## TIEE3032 Syllabus - System Identification - 2022 Regulation Anna University

TIEE3032

SYSTEM IDENTIFICATION

L T P C

3003

COURSE OBJECTIVES:
• To elaborate the concept of estimating the state variables of a system using state estimation algorithms.
• To elaborate the concept of estimating the parameters of the Input-output models using parameter estimation algorithms.
• To make the student understand the various closed loop system identification techniques.
• To make the student understand the various closed loop system identification techniques.
• To provide the background on the practical aspects of conducting experiments for real time system identification.

UNIT I

NON PARAMETRIC METHODS

(7+2 SKILL)9

Nonparametric methods: Transient analysis - frequency analysis - Correlation analysis - Spectral analysis.

UNIT II

PARAMETRIC METHODS

(7+2 SKILL)9

Parametric model structures: ARX, ARMAX, OE, BJ models - The Least square estimate - Best linear unbiased estimation under linear constraints - Updating the Parameter estimates for linear regression models - Prediction error methods: Description of Prediction error methods - Optimal Prediction – Relationships between prediction error methods and other identification methods - theoretical analysis. Instrumental variable methods: Description of Instrumental variable methods - Theoretical analysis - covariance matrix of IV estimates - Comparison of optimal IV and prediction error methods.

UNIT III

RECURSIVE IDENTIFICATION METHODS

(7+2 SKILL)9

The recursive least squares method - Recursive Instrumental variable method-the recursive prediction error method-model validation and model structure determination. Identification of systems operating in closed loop: Identifiability considerations - Direct identification - Indirect identification - Joint input – Output identification.

UNIT IV

CLOSED- LOOP IDENTIFICATION

(7+2 SKILL)9

Identification of systems operating in closed loop: direct identification and indirect identification – Subspace Identification methods: classical and innovation forms – Relay feedback identification of stable processes.

UNIT V

NONLINEAR SYSTEM IDENTIFICATION

(7+2 SKILL)9

Modeling of nonlinear systems using ANN- NARX & NARMAX - Training Feed-forward and Recurrent Neural Networks – TSK model – Adaptive Neuro-Fuzzy Inference System (ANFIS) - Introduction to Support Vector Regression.

TOTAL: 45 PERIODS

OUTCOMES:
CO1 Ability to design and implement state estimation schemes. L5
CO2 Ability to develop various models (Linear & Nonlinear) from the experimental data.
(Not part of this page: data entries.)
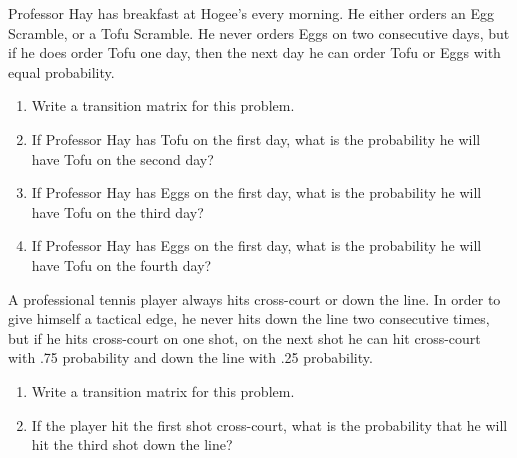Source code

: \begin{puzzle}
    \item Professor Hay has breakfast at Hogee’s every morning. He either orders an Egg Scramble, or a Tofu Scramble. He never orders Eggs on two consecutive days, but if he does order Tofu one day, then the next day he can order Tofu or Eggs with equal probability.
    \begin{enumerate}
        \item Write a transition matrix for this problem.
        \item If Professor Hay has Tofu on the first day, what is the probability he will have Tofu on the second day?
        \item If Professor Hay has Eggs on the first day, what is the probability he will have Tofu on the third day?
        \item If Professor Hay has Eggs on the first day, what is the probability he will have Tofu on the fourth day?
    \end{enumerate}
\end{puzzle}

\begin{puzzle}\label{puzzle_markov_tennis}
    \item A professional tennis player always hits cross-court or down the line. In order to give himself a tactical edge, he never hits down the line two consecutive times, but if he hits cross-court on one shot, on the next shot he can hit cross-court with .75 probability and down the line with .25 probability.
    \begin{enumerate}
        \item Write a transition matrix for this problem.
        \item If the player hit the first shot cross-court, what is the probability that he will hit the third shot down the line?
    \end{enumerate}
\end{puzzle}

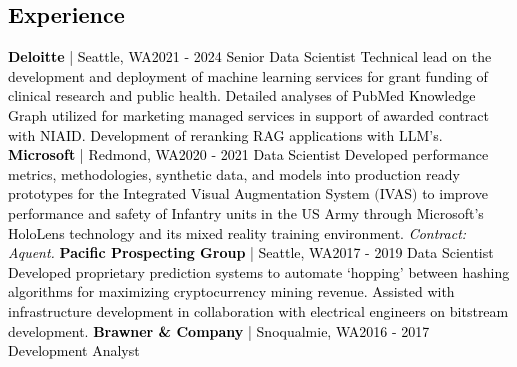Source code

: \documentclass{article}
\begin{document}
    \begin{bgbox}[
        height = \paperheight,
        width = 0.69\textwidth,
        colback = white
    ]
    \linespread{0.95}
        \textcolor{black}{
            \section*{Experience}
                \textbf{Deloitte} | Seattle, WA\hfill{2021 - 2024}\newline
                    Senior Data Scientist\newline\newline
                Technical lead on the development and deployment of machine learning services for grant funding of clinical research and public health. Detailed analyses of PubMed Knowledge Graph utilized for marketing managed services in support of awarded contract with NIAID. Development of reranking RAG applications with LLM's.\newline\newline
                \textbf{Microsoft} | Redmond, WA\hfill{2020 - 2021}\newline
                    Data Scientist\newline\newline
                Developed performance metrics, methodologies, synthetic data, and models into production ready prototypes for the Integrated Visual Augmentation System $($IVAS$)$ to improve performance and safety of Infantry units in the US Army through Microsoft’s HoloLens technology and its mixed reality training environment. \textit{Contract: Aquent.}\newline\newline
                \textbf{Pacific Prospecting Group} | Seattle, WA\hfill{2017 - 2019}\newline
                    Data Scientist\newline\newline
                Developed proprietary prediction systems to automate ‘hopping’ between hashing algorithms for maximizing cryptocurrency mining revenue. Assisted with infrastructure development in collaboration with electrical engineers on bitstream development.\newline\newline
                \textbf{Brawner \& Company} | Snoqualmie, WA\hfill{2016 - 2017}\newline
                    Development Analyst\newline\newline
}
\end{bgbox}
\end{document}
L5
CO3 Be able to choose a suitable model and parameter estimation algorithm for the identification of systems. L3
CO4 Be able to illustrate verification and validation of identified model. L3
CO5 Ability to develop the model for prediction and simulation purposes using suitable control schemes. L5

TEXT BOOKS:
1. Lennart Ljung, “System Identification: Theory for the user”, 2nd Edition, Prentice Hall, 1999.
2. Dan Simon, “Optimal State Estimation Kalman, H-infinity and Non-linear Approaches”, John Wiley and Sons, 2006,
3. Tangirala, A.K., “Principles of System Identification: Theory and Practice”, CRC Press, 2014, 1st Edition.

REFERENCES:
1. Cortes, C., and Vapnik, V., “Support-Vector Networks, Machine Learning”, 1995, 1st Edition.
2. Miller, W.T., Sutton, R.S., and Webrose, P.J., “Neural Networks for Control”, MIT Press, 1996, 1st Edition.
3. Van der Heijden, F., Duin, R.P.W., De Ridder, D., and Tax, D.M.J., “Classification, Parameter Estimation and State Estimation”, An Engineering Approach Using MATLAB, John Wiley & Sons Ltd., 2017, 2nd Edition.
4. Karel J. Keesman, “System Identification an Introduction”, Springer, 2011, 1st Edition.
5. Tao Liu and Furong Gao, “Industrial Process Identification and control design, Step-test and relay-experiment-based methods”, Springer- Verlag London Ltd., 2012, 1st Edition.